Wang Li, Li Xiaolin, Zhao Bin, Mei Dan, Jiang Jiandong, Duan Jingli
Department of Pharmacy, Peking University International Hospital, Beijing, China.
Department of Pharmacy, Peking Union Medical College Hospital, Peking Union Medical College, Chinese Academy of Medical Sciences, Beijing, China.
Front Pharmacol. 2021 Sep 23;12:679207. doi: 10.3389/fphar.2021.679207. eCollection 2021.

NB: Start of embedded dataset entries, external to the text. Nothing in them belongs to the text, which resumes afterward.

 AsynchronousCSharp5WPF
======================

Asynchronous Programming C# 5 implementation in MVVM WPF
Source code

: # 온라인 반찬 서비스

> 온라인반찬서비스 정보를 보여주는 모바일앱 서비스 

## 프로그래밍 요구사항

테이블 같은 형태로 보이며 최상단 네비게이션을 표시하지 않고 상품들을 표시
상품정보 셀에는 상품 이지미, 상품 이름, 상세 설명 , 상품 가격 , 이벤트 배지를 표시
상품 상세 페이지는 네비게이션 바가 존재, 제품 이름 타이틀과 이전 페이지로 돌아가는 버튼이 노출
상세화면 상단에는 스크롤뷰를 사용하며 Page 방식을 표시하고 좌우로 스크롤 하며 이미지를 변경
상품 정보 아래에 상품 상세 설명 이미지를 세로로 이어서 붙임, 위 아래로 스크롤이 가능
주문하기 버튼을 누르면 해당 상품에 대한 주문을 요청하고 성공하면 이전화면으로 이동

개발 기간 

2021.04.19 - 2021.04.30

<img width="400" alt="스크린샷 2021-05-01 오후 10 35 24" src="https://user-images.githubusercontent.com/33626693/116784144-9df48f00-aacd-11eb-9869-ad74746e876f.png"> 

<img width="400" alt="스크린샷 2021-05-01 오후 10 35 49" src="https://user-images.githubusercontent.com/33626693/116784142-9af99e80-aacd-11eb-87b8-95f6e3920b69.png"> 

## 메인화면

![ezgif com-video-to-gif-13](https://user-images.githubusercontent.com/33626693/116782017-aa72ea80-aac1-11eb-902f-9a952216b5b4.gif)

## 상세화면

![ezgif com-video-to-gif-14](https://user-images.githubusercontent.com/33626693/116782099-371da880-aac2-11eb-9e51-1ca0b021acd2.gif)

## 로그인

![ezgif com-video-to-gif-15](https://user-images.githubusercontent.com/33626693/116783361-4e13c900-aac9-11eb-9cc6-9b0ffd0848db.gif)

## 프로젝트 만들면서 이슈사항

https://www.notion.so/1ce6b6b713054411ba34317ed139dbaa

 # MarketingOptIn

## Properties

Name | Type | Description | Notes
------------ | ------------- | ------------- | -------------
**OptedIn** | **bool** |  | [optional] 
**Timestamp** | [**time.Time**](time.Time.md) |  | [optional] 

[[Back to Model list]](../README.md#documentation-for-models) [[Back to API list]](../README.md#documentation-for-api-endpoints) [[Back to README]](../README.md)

Immune checkpoint inhibitors (ICIs) have substantially improved the clinical outcomes of various malignancies. However, the adverse event of tumor lysis syndrome (TLS) has not been included in the National Comprehensive Cancer Network guidelines or drug inserts. In this study, we aimed to establish the relationship between ICI therapies and TLS events using data from a real-world pharmacovigilance database. The MedDRA terms of TLS and both generic and brand names of ICIs were retrieved from the FDA Adverse Event Reporting System. Four frequentist algorithms were employed to confirm the association between the TLS and the ICI regimens, involving anti-cytotoxic T lymphocyte antigen-4 (anti-CTLA-4), anti-programmed death receptor-1 (PD-1)/programmed cell death 1 ligand 1 (PD-L1), and anti-(CTLA-4 + PD-1). A descriptive and statistical analysis was performed according to the case information. One hundred sixty-four TLS cases, where patients underwent anti-CTLA-4 ( = 14), anti-(PD-1)/(PD-L1) ( = 113), or anti-(CTLA-4 + PD-1) ( = 37) therapies, were collected between the first quarter of 2004 and the fourth quarter of 2020. The most coverage-reporting year, age-group, sex, reporter, region, country, and indication were 2020 ( = 62), 60-74 years ( = 65), males ( = 105), physician ( = 66), Asia ( = 80), Japan ( = 67), and lung and thymus malignancies ( = 40), respectively. The median TLS onset time associated with anti-CTLA-4, anti-(PD-1)/(PD-L1), and anti-(CTLA-4 + PD-1) therapies was 6 (IQR: 2-39.5), 9 (IQR: 2-40), and 20 (IQR: 7.5-37.75) days, respectively. Mortality distribution of 71 reported death outcomes among three groups was statistically significant. All four algorithm signal values of anti-(CTLA-4 + PD-1) were higher than those of anti-CTLA-4 and anti-(PD-1)/(PD-L1). Elderly male patients with lung and thymus malignancies are frequently predisposed to TLS. ICI therapies could induce TLS in both solid and hematological malignancies. The rapid onset time and poor outcomes of patients prompt caution from health-care professionals.
免疫检查点抑制剂(ICIs)已显著改善了各种恶性肿瘤的临床结局。然而,肿瘤溶解综合征(TLS)这一不良事件尚未被纳入美国国立综合癌症网络指南或药品说明书中。在本研究中,我们旨在利用来自真实世界药物警戒数据库的数据,确立ICI治疗与TLS事件之间的关系。从美国食品药品监督管理局不良事件报告系统中检索出TLS的医学术语词典(MedDRA)术语以及ICIs的通用名和商品名。采用四种频率论算法来确认TLS与ICI治疗方案之间的关联,这些方案包括抗细胞毒性T淋巴细胞抗原4(抗CTLA-4)、抗程序性死亡受体1(PD-1)/程序性死亡1配体1(PD-L1)以及抗(CTLA-4 + PD-1)。根据病例信息进行描述性和统计分析。在2004年第一季度至2020年第四季度期间,收集了164例TLS病例,其中患者接受了抗CTLA-4(n = 14)、抗(PD-1)/(PD-L1)(n = 113)或抗(CTLA-4 + PD-1)(n = 37)治疗。覆盖报告最多的年份、年龄组、性别、报告者、地区、国家和适应症分别为2020年(n = 62)、60 - 74岁(n = 65)、男性(n = 105)、医生(n = 66)、亚洲(n = 80)、日本(n = 67)以及肺和胸腺恶性肿瘤(n = 40)。与抗CTLA-4、抗(PD-1)/(PD-L1)和抗(CTLA-4 + PD-1)治疗相关的TLS中位发病时间分别为6天(四分位间距:2 - 39.5)、9天(四分位间距:2 - 40)和20天(四分位间距:7.5 - 37.75)。三组中报告的71例死亡结局的死亡率分布具有统计学意义。抗(CTLA-4 + PD-1)的所有四种算法信号值均高于抗CTLA-4和抗(PD-1)/(PD-L1)。患有肺和胸腺恶性肿瘤的老年男性患者常易发生TLS。ICI治疗可在实体恶性肿瘤和血液系统恶性肿瘤中诱发TLS。患者发病时间快且预后差,这促使医护人员提高警惕。